For some subjects, McLeod failed to remove the tear-off labels and place them in the Case Report Form so it could not be determined which medication the subjects were given.
Finally, one subject was enrolled despite a documented allergy to the penicillin antibiotic.
Another ace investigator was Dr William Terpstra, of Indiana who had more than 150 patients enrolled in the study. However, an investigation found that he had over 20 violations of the study instructions.

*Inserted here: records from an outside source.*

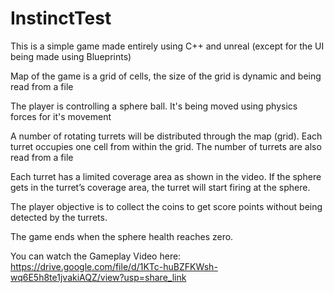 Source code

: # InstinctTest
 
This is a simple game made entirely using C++ and unreal (except for the UI being made using Blueprints)

Map of the game is a grid of cells, the size of the grid is dynamic and being read from a file

The player is controlling a sphere ball. It's being moved using physics forces for it's movement

A number of rotating turrets will be distributed through the map (grid). Each turret occupies one cell from within the grid. The number of turrets are also read from a file

Each turret has a limited coverage area as shown in the video. If the sphere gets in the turret’s coverage area, the turret will start firing at the sphere. 

The player objective is to collect the coins to get score points without being detected by the turrets.

The game ends when the sphere health reaches zero.


You can watch the Gameplay Video here: https://drive.google.com/file/d/1KTc-huBZFKWsh-wq6E5h8te1jvakiAQZ/view?usp=share_link

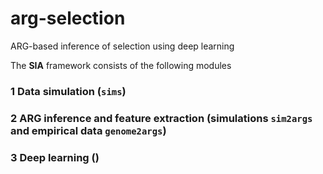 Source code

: # arg-selection
ARG-based inference of selection using deep learning

The __SIA__ framework consists of the following modules

### 1 Data simulation (`sims`)

### 2 ARG inference and feature extraction (simulations `sim2args` and empirical data `genome2args`)

### 3 Deep learning () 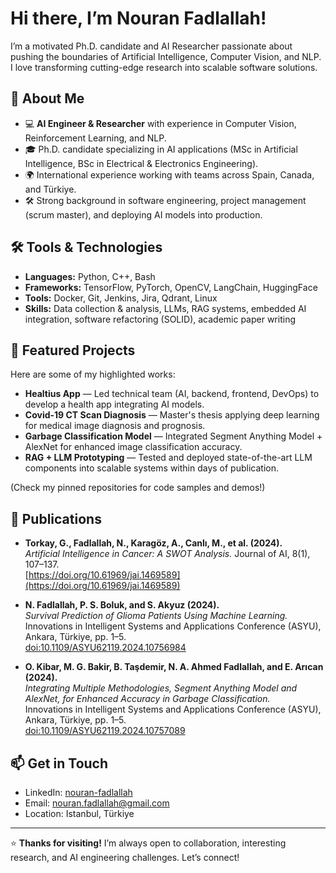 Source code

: # Hi there, I’m Nouran Fadlallah!

I’m a motivated Ph.D. candidate and AI Researcher passionate about pushing the boundaries of Artificial Intelligence, Computer Vision, and NLP. I love transforming cutting-edge research into scalable software solutions.

## 🚀 About Me
- 💻 **AI Engineer & Researcher** with experience in Computer Vision, Reinforcement Learning, and NLP.
- 🎓 Ph.D. candidate specializing in AI applications (MSc in Artificial Intelligence, BSc in Electrical & Electronics Engineering).
- 🌍 International experience working with teams across Spain, Canada, and Türkiye.
- 🛠 Strong background in software engineering, project management (scrum master), and deploying AI models into production.

## 🛠️ Tools & Technologies
- **Languages:** Python, C++, Bash
- **Frameworks:** TensorFlow, PyTorch, OpenCV, LangChain, HuggingFace
- **Tools:** Docker, Git, Jenkins, Jira, Qdrant, Linux
- **Skills:** Data collection & analysis, LLMs, RAG systems, embedded AI integration, software refactoring (SOLID), academic paper writing

## 📌 Featured Projects
Here are some of my highlighted works:
- **Healtius App** — Led technical team (AI, backend, frontend, DevOps) to develop a health app integrating AI models.
- **Covid-19 CT Scan Diagnosis** — Master's thesis applying deep learning for medical image diagnosis and prognosis.
- **Garbage Classification Model** — Integrated Segment Anything Model + AlexNet for enhanced image classification accuracy.
- **RAG + LLM Prototyping** — Tested and deployed state-of-the-art LLM components into scalable systems within days of publication.

(Check my pinned repositories for code samples and demos!)

## 📝 Publications
- **Torkay, G., Fadlallah, N., Karagöz, A., Canlı, M., et al. (2024).**  
  *Artificial Intelligence in Cancer: A SWOT Analysis.* Journal of AI, 8(1), 107–137.  
  [https://doi.org/10.61969/jai.1469589](https://doi.org/10.61969/jai.1469589)

- **N. Fadlallah, P. S. Boluk, and S. Akyuz (2024).**  
  *Survival Prediction of Glioma Patients Using Machine Learning.*  
  Innovations in Intelligent Systems and Applications Conference (ASYU), Ankara, Türkiye, pp. 1–5.  
  [doi:10.1109/ASYU62119.2024.10756984](https://doi.org/10.1109/ASYU62119.2024.10756984)

- **O. Kibar, M. G. Bakir, B. Taşdemir, N. A. Ahmed Fadlallah, and E. Arıcan (2024).**  
  *Integrating Multiple Methodologies, Segment Anything Model and AlexNet, for Enhanced Accuracy in Garbage Classification.*  
  Innovations in Intelligent Systems and Applications Conference (ASYU), Ankara, Türkiye, pp. 1–5.  
  [doi:10.1109/ASYU62119.2024.10757089](https://doi.org/10.1109/ASYU62119.2024.10757089)


## 📫 Get in Touch
- LinkedIn: [nouran-fadlallah](https://www.linkedin.com/in/nouran-fadlallah/)
- Email: nouran.fadlallah@gmail.com
- Location: Istanbul, Türkiye

---

⭐ **Thanks for visiting!** I’m always open to collaboration, interesting research, and AI engineering challenges. Let’s connect!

All that said, in April 2006, the results of Study 3014 were cited in an article in the New England Journal of Medicine that claimed Ketek was as safe as other antibiotics. However, five of the 6 six authors had to disclose that they had received consulting fees from Aventis, and that at the time of the study, the 6th author was an employee of Aventis.
In his June 8, 2006, letter, Senator Grassley asked the agency to explain what it is doing to inform parents about the safety issues surrounding pediatric trials of Ketek and pointed out that he had posed the same question to the agency 6 weeks earlier but had not yet gotten an answer.